Bourdain is sometimes a jaw-droppingly lucid thinker. I love the show because its smarts shine through the editing and the production style (where there's always a "y'know, it's about the people, it's about home, it's about stories" voiceover postscript to every single fucking thing).

Bourdain and Fieri like all the same foods, but Bourdain only publicly likes them if they're made in an oil drum by a half-Vietnamese, half-Egyptian grandmother and her team of sled dogs... while being shot at by the rebel faction of whatever shantytown he's in. I love No Reservations dearly but I'm sometimes reminded of affluent, cosmopolitan friends who spend half the year here and half the year there and smoke cigarettes with packaging nobody recognizes and greet everything that's homey and local (relative to them or their own hometown social group, not to whatever Peruvian basket weavers and Nigerian sitcom celebrities they've just been hanging out with) with a wry, understated "fuck you." Of course, a much worse version of No Reservations would involve Guy Fieri traveling around, making all kinds of racist blunders, throwing up, and going back to the hotel early. But still. Sometimes Bourdain can be a tiny, tiny bit too much.

fields of salmon, Monday, 30 August 2010 05:18 (thirteen years ago) link

two weeks pass...

new book is awful!

balls, Tuesday, 14 September 2010 03:06 (thirteen years ago) link

Don't doubt this at all. He's nearly admitted that his TV show takes up all of his time, and he puts all of his writing into that.

when you've got a fist all ur problems look like faces (kenan), Tuesday, 14 September 2010 05:21 (thirteen years ago) link

tbh i never liked kitchen confidential all that much. he works a lot better as a tv personality who writes his own voiceovers than as a book author

max, Tuesday, 14 September 2010 05:52 (thirteen years ago) link

^

when you've got a fist all ur problems look like faces (kenan), Tuesday, 14 September 2010 07:24 (thirteen years ago) link

Kitchen Confidential was more of a happy time/place accident that made him famous than a fantastic work of prose. He'd admit that himself, I'm sure. Confluence, not headwaters.

when you've got a fist all ur problems look like faces (kenan), Tuesday, 14 September 2010 07:31 (thirteen years ago) link

I like this guy and his show. The crotchety old NYC rocker thing is endearing schtick. The ABBA stuff in Sweden was hilarious. Pretty sure I'd have a lot to argue with him about in a very good way. This season and last he seems much more secure and accepting of his age. He's also dressing WAY better.

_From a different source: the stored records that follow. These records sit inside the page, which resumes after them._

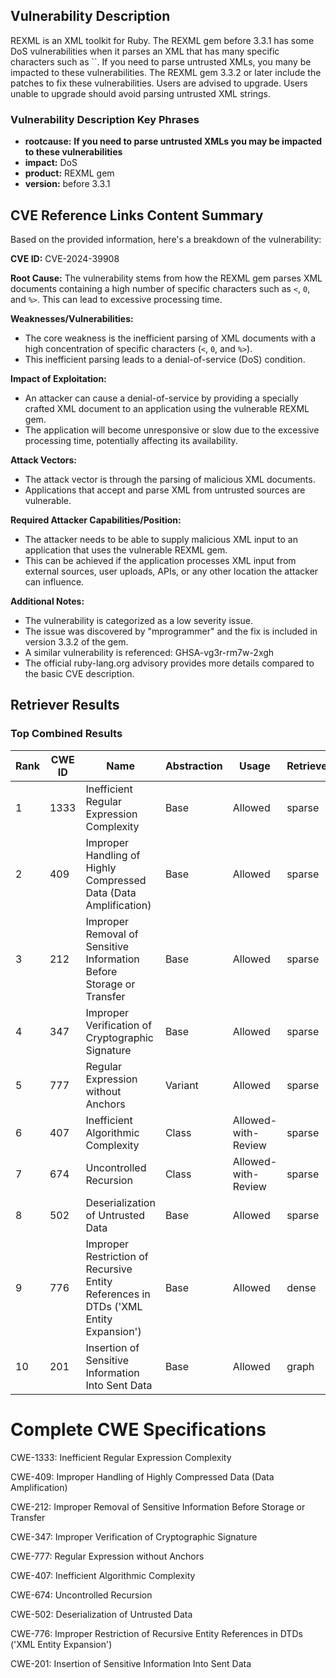 ## Vulnerability Description
REXML is an XML toolkit for Ruby. The REXML gem before 3.3.1 has some DoS vulnerabilities when it parses an XML that has many specific characters such as ``. If you need to parse untrusted XMLs, you many be impacted to these vulnerabilities. The REXML gem 3.3.2 or later include the patches to fix these vulnerabilities. Users are advised to upgrade. Users unable to upgrade should avoid parsing untrusted XML strings.

### Vulnerability Description Key Phrases
- **rootcause:** **If you need to parse untrusted XMLs you may be impacted to these vulnerabilities**
- **impact:** DoS
- **product:** REXML gem
- **version:** before 3.3.1

## CVE Reference Links Content Summary
Based on the provided information, here's a breakdown of the vulnerability:

**CVE ID:** CVE-2024-39908

**Root Cause:**
The vulnerability stems from how the REXML gem parses XML documents containing a high number of specific characters such as `<`, `0`, and `%>`. This can lead to excessive processing time.

**Weaknesses/Vulnerabilities:**
- The core weakness is the inefficient parsing of XML documents with a high concentration of specific characters (`<`, `0`, and `%>`).
- This inefficient parsing leads to a denial-of-service (DoS) condition.

**Impact of Exploitation:**
- An attacker can cause a denial-of-service by providing a specially crafted XML document to an application using the vulnerable REXML gem.
- The application will become unresponsive or slow due to the excessive processing time, potentially affecting its availability.

**Attack Vectors:**
- The attack vector is through the parsing of malicious XML documents.
- Applications that accept and parse XML from untrusted sources are vulnerable.

**Required Attacker Capabilities/Position:**
- The attacker needs to be able to supply malicious XML input to an application that uses the vulnerable REXML gem.
- This can be achieved if the application processes XML input from external sources, user uploads, APIs, or any other location the attacker can influence.

**Additional Notes:**
- The vulnerability is categorized as a low severity issue.
- The issue was discovered by "mprogrammer" and the fix is included in version 3.3.2 of the gem.
- A similar vulnerability is referenced: GHSA-vg3r-rm7w-2xgh
- The official ruby-lang.org advisory provides more details compared to the basic CVE description.

## Retriever Results

### Top Combined Results

| Rank | CWE ID | Name | Abstraction | Usage  | Retrievers | Individual Scores |
|------|--------|------|-------------|-------|------------|-------------------|
| 1 | 1333 | Inefficient Regular Expression Complexity | Base | Allowed | sparse | 0.511 |
| 2 | 409 | Improper Handling of Highly Compressed Data (Data Amplification) | Base | Allowed | sparse | 0.471 |
| 3 | 212 | Improper Removal of Sensitive Information Before Storage or Transfer | Base | Allowed | sparse | 0.457 |
| 4 | 347 | Improper Verification of Cryptographic Signature | Base | Allowed | sparse | 0.457 |
| 5 | 777 | Regular Expression without Anchors | Variant | Allowed | sparse | 0.448 |
| 6 | 407 | Inefficient Algorithmic Complexity | Class | Allowed-with-Review | sparse | 0.448 |
| 7 | 674 | Uncontrolled Recursion | Class | Allowed-with-Review | sparse | 0.445 |
| 8 | 502 | Deserialization of Untrusted Data | Base | Allowed | sparse | 0.437 |
| 9 | 776 | Improper Restriction of Recursive Entity References in DTDs ('XML Entity Expansion') | Base | Allowed | dense | 0.551 |
| 10 | 201 | Insertion of Sensitive Information Into Sent Data | Base | Allowed | graph | 0.002 |



# Complete CWE Specifications

CWE-1333: Inefficient Regular Expression Complexity

CWE-409: Improper Handling of Highly Compressed Data (Data Amplification)

CWE-212: Improper Removal of Sensitive Information Before Storage or Transfer

CWE-347: Improper Verification of Cryptographic Signature

CWE-777: Regular Expression without Anchors

CWE-407: Inefficient Algorithmic Complexity

CWE-674: Uncontrolled Recursion

CWE-502: Deserialization of Untrusted Data

CWE-776: Improper Restriction of Recursive Entity References in DTDs ('XML Entity Expansion')

CWE-201: Insertion of Sensitive Information Into Sent Data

The weirdest thing in the show is the in your face product placement. From the credit card to the 20 beauty shots of the new 5-Series in the return to Paris show.

Spencer Chow, Tuesday, 14 September 2010 08:44 (thirteen years ago) link

I've never even noticed it, so it can't be that in-your-face. Well, not in-my-face, at least.

hope this helps (Granny Dainger), Wednesday, 15 September 2010 03:56 (thirteen years ago) link

i like him more than anybody on food network, but at the same time i can't stand the leather jacket and the rebel attitude. keywords: leather jacket.

lieutenant jimmy john (kelpolaris), Wednesday, 15 September 2010 03:59 (thirteen years ago) link

Leather jackets are really comfortable.

no gut busting joke can change history (polyphonic), Wednesday, 15 September 2010 04:04 (thirteen years ago) link

except when you're in spain/guatemala/mexico/vietnam

lieutenant jimmy john (kelpolaris), Wednesday, 15 September 2010 04:04 (thirteen years ago) link

which is wear he wears them

lieutenant jimmy john (kelpolaris), Wednesday, 15 September 2010 04:04 (thirteen years ago) link

He usually wears a white button-up with an acre of chest hair showing in those episodes.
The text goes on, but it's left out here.